Recorded in May of 1970 at a small club in San Francisco, Earl Hines’s At the Party is an energetic recording featuring the gifted pianist and proving that, while beyond his youth at the age of 67, was far from being past his prime. Born in 1903 and raised as a pianist in a musical family, there was little surprise when he moved to Chicago in 1926 to pursue his career as a jazz musician. There, Hines joined up with a young coronet player by the name of Louis Armstrong and proceeded to collaborate and record with him as a member of his legendary quintet, the Hot Five.

Credited along side Jelly Roll Morton as being a major influence on the evolution of jazz piano style and technique, the Hines sound is uniquely bombastic at times and equally as freewheeling with twisting pre-bop melodic gestures. As a bandleader, he was a major force in the Chicago scene for nearly fifteen years, recognizing the burgeoning young talent of artists like Sarah Vaughn, Dizzy Gillespie, Billy Eckstine, and Charlie Parker.
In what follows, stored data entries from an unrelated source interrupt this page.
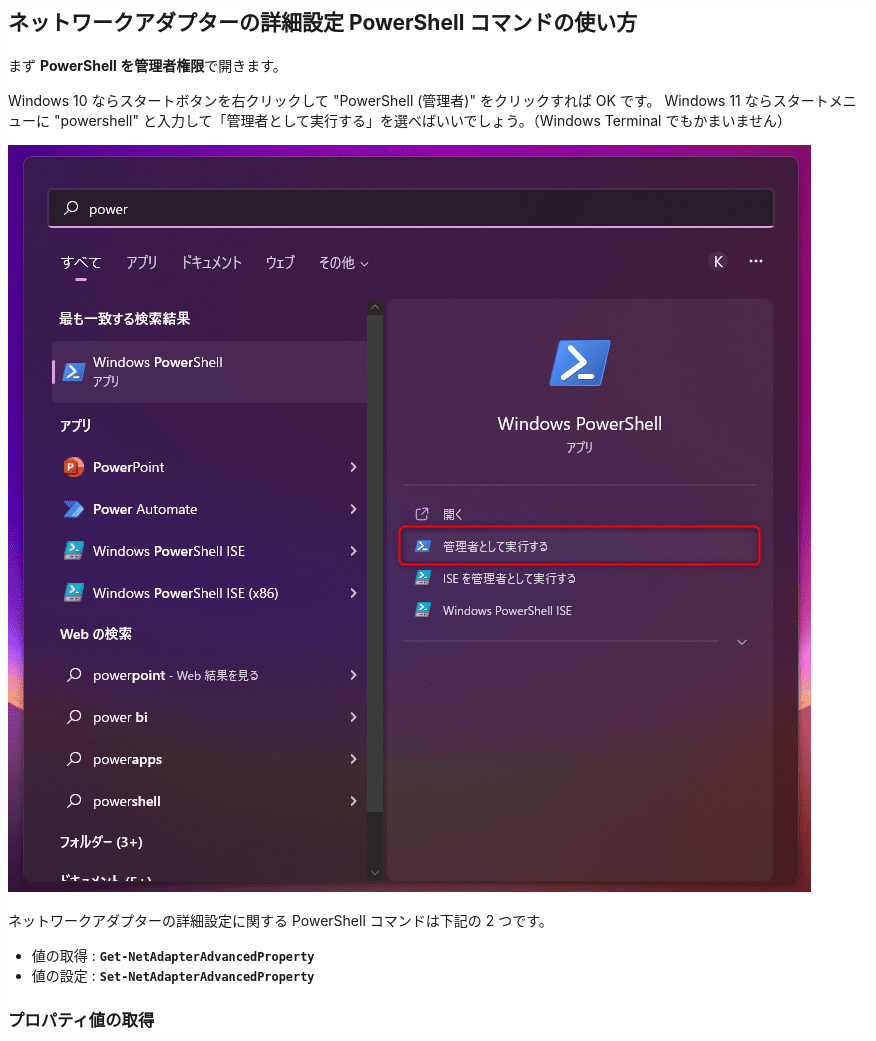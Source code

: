 ## ネットワークアダプターの詳細設定 PowerShell コマンドの使い方

まず **PowerShell を管理者権限**で開きます。

Windows 10 ならスタートボタンを右クリックして "PowerShell (管理者)" をクリックすれば OK です。
Windows 11 ならスタートメニューに "powershell" と入力して「管理者として実行する」を選べばいいでしょう。（Windows Terminal でもかまいません）

!["PowerShell を管理者権限で開く"](images/open-powershell-as-admin.png "PowerShell を管理者権限で開く")

ネットワークアダプターの詳細設定に関する PowerShell コマンドは下記の 2 つです。

- 値の取得 : **`Get-NetAdapterAdvancedProperty`**
- 値の設定 : **`Set-NetAdapterAdvancedProperty`**

### プロパティ値の取得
At the Party is an apt name for this recent reissue, capturing both the essence of Hines’s remarkable career and the frenetic energy that is in the air this particular night. After opening the disc with the aforementioned aplomb, the group moves into a flirtatious rendition of “Coquette”. Here, the group — consisting of Hines at piano, vibraphonist Johnny Rae, guitarist Jack Crowley, bassist Larry Richardson, drummer Kahil Mahdee and percussionist Escovedo — switches gears immediately, with Rae and Crowley offering a wonderful sense of color to the whole affair.

Following up with a gorgeous introduction into “Poor Butterfly”, Hines exhibits a thoughtful sense of melody balanced by gently arching technical runs that would make any classically trained pianist sit up and pay attention. Picking up the tempo again with “Indiana” and then dropping the pace back into a gentle plod with “Along the Santa Fe Trail” and the languid drifting of “Lazy River”, Hines pays homage to his old and new stomping grounds with a medley of “Chicago” and “I Left My Heart in San Francisco”. Along the length of this geographic trek, Hines and his band joke and jibe all along the way, urged on by the occasional shout of “One more time!” emanating from the effusive piano player. The disc’s final cut, “I Want a Little Girl”, caps the evening off with flair and a dash of genuine panache.

In all honesty, Earl Hines is probably one of the best piano players that no one has really heard about. As unfortunate as that may be, this release serves as evidence as to why any student of the music, its development, and its innovators need to give him some well-deserved consideration.